═══ Dataset excerpts

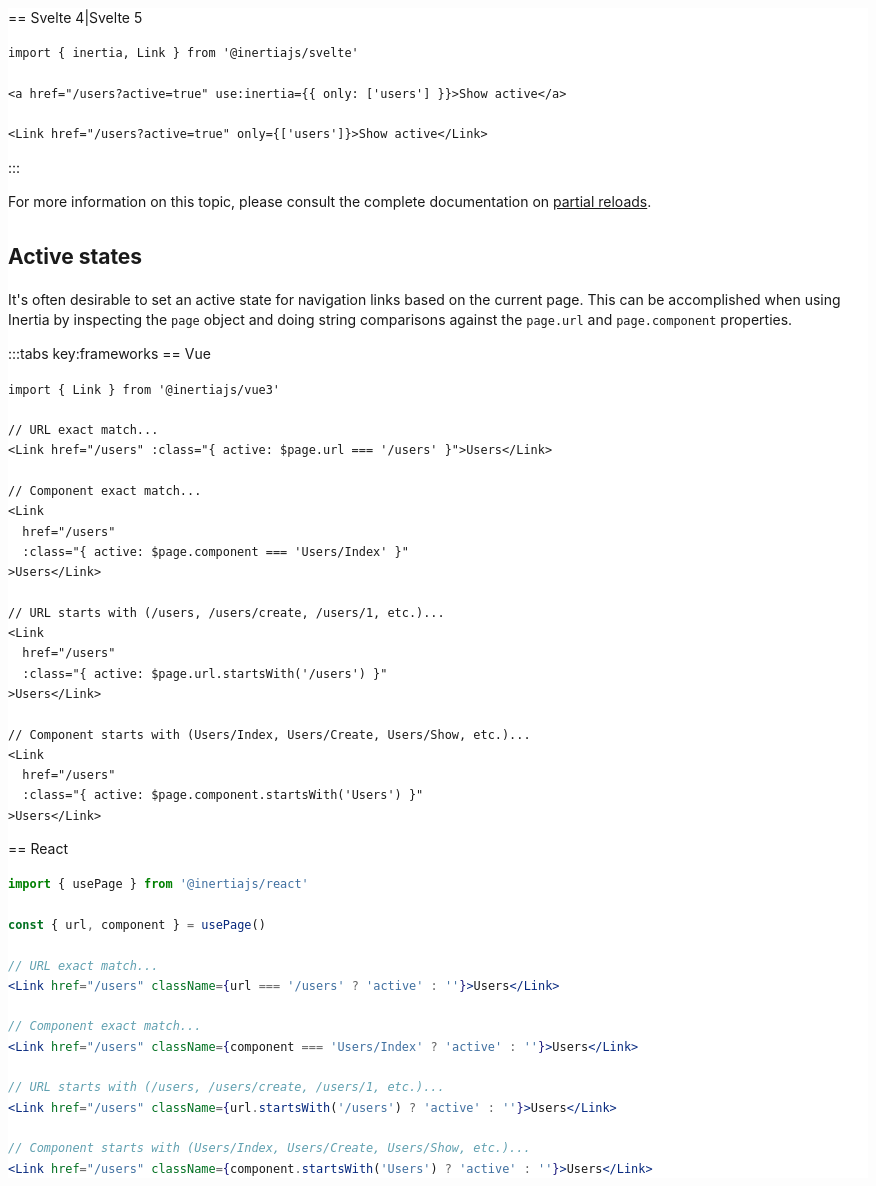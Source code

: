 == Svelte 4|Svelte 5

```svelte
import { inertia, Link } from '@inertiajs/svelte'

<a href="/users?active=true" use:inertia={{ only: ['users'] }}>Show active</a>

<Link href="/users?active=true" only={['users']}>Show active</Link>
```

:::

For more information on this topic, please consult the complete documentation on [partial reloads](/guide/partial-reloads.md).

## Active states

It's often desirable to set an active state for navigation links based on the current page. This can be accomplished when using Inertia by inspecting the `page` object and doing string comparisons against the `page.url` and `page.component` properties.

:::tabs key:frameworks
== Vue

```vue
import { Link } from '@inertiajs/vue3'

// URL exact match...
<Link href="/users" :class="{ active: $page.url === '/users' }">Users</Link>

// Component exact match...
<Link
  href="/users"
  :class="{ active: $page.component === 'Users/Index' }"
>Users</Link>

// URL starts with (/users, /users/create, /users/1, etc.)...
<Link
  href="/users"
  :class="{ active: $page.url.startsWith('/users') }"
>Users</Link>

// Component starts with (Users/Index, Users/Create, Users/Show, etc.)...
<Link
  href="/users"
  :class="{ active: $page.component.startsWith('Users') }"
>Users</Link>
```

== React

```jsx
import { usePage } from '@inertiajs/react'

const { url, component } = usePage()

// URL exact match...
<Link href="/users" className={url === '/users' ? 'active' : ''}>Users</Link>

// Component exact match...
<Link href="/users" className={component === 'Users/Index' ? 'active' : ''}>Users</Link>

// URL starts with (/users, /users/create, /users/1, etc.)...
<Link href="/users" className={url.startsWith('/users') ? 'active' : ''}>Users</Link>

// Component starts with (Users/Index, Users/Create, Users/Show, etc.)...
<Link href="/users" className={component.startsWith('Users') ? 'active' : ''}>Users</Link>
```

══════

Task details:
Provide only the count of lines in the data above that include the string "from".

Result of the exercise:
3